Try it: Up to and including the line that contains "активно участвую там.", write out each line of the material from its first line, exactly.

Record excerpts:

* * * * * * *

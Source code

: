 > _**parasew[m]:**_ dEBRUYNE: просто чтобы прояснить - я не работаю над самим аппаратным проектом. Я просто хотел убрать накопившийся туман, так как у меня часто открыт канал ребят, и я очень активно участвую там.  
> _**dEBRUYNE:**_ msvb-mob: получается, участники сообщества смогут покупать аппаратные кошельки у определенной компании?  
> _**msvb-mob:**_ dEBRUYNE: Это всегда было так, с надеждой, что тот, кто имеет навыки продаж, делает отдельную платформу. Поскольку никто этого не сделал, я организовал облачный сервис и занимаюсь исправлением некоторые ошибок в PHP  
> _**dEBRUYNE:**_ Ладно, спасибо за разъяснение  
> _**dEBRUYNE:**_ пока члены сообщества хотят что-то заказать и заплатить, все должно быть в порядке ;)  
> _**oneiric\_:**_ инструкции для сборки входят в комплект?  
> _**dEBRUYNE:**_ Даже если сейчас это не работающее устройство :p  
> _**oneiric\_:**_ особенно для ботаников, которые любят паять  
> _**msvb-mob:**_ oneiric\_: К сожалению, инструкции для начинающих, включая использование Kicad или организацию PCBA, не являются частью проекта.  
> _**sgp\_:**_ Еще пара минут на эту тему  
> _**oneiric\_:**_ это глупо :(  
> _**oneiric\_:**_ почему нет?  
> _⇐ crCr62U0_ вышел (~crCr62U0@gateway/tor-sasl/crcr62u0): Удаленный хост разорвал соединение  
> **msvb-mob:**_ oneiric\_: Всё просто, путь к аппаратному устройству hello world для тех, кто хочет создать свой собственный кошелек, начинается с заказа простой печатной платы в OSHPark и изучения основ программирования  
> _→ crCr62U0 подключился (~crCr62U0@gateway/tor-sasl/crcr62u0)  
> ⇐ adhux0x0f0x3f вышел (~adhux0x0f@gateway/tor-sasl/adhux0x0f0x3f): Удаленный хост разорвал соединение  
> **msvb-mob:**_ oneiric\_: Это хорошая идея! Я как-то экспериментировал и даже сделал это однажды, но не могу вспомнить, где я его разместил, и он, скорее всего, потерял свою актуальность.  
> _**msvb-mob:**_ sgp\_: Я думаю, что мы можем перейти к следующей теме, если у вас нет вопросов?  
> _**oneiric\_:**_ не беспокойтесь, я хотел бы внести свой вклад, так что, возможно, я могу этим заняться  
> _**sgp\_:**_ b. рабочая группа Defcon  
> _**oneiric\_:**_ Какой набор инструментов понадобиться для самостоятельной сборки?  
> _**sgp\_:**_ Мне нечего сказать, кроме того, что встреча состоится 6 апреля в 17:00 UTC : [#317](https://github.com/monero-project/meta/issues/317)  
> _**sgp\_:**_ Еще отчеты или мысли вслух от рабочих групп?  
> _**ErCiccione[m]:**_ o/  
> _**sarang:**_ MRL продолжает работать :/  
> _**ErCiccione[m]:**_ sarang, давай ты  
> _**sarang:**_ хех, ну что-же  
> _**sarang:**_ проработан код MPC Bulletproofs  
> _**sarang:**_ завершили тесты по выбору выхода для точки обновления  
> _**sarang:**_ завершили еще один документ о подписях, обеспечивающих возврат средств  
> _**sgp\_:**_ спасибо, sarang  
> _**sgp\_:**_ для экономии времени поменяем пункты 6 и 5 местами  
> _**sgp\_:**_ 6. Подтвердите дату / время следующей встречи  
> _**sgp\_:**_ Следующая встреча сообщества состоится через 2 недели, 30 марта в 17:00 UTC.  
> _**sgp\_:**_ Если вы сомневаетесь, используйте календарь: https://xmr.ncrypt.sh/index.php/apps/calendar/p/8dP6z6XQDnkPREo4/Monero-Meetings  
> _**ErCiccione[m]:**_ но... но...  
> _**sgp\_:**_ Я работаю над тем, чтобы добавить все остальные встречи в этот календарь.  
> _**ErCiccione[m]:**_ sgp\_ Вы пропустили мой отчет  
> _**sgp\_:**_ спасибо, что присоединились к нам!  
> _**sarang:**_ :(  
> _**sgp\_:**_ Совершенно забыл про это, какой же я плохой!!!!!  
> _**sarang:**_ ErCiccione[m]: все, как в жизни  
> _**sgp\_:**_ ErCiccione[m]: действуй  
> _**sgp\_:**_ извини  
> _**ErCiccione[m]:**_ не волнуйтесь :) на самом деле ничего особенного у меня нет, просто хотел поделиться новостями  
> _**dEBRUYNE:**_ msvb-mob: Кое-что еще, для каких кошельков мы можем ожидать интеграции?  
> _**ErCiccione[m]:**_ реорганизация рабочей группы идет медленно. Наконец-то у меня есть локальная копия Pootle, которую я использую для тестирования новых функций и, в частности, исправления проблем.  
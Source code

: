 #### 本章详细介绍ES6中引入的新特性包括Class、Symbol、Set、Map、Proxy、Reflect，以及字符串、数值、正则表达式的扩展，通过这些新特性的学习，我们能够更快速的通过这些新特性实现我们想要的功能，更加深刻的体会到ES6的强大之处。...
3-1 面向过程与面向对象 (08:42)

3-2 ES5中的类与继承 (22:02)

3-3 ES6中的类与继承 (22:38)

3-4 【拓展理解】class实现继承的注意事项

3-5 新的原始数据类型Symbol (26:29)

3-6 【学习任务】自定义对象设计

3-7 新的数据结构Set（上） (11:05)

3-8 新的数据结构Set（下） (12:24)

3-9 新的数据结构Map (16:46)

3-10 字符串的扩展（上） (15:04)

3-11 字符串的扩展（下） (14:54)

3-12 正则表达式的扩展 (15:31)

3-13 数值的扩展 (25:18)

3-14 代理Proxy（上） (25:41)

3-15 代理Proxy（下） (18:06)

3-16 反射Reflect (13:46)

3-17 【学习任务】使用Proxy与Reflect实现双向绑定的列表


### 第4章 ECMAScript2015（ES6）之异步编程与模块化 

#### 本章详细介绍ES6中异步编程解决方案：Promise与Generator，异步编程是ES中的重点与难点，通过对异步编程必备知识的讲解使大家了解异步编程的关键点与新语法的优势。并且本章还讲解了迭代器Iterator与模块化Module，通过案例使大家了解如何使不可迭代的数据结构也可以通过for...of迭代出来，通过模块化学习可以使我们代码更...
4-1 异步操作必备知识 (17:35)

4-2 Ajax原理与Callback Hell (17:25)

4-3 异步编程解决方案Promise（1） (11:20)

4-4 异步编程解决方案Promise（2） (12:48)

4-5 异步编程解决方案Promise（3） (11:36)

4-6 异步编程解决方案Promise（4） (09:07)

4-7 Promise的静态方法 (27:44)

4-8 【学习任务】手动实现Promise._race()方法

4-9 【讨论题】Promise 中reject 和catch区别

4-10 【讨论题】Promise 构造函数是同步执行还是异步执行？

* * * * * * *

Result for this exercise:
Source code

: > _**parasew[m]:**_ dEBRUYNE: просто чтобы прояснить - я не работаю над самим аппаратным проектом. Я просто хотел убрать накопившийся туман, так как у меня часто открыт канал ребят, и я очень активно участвую там.  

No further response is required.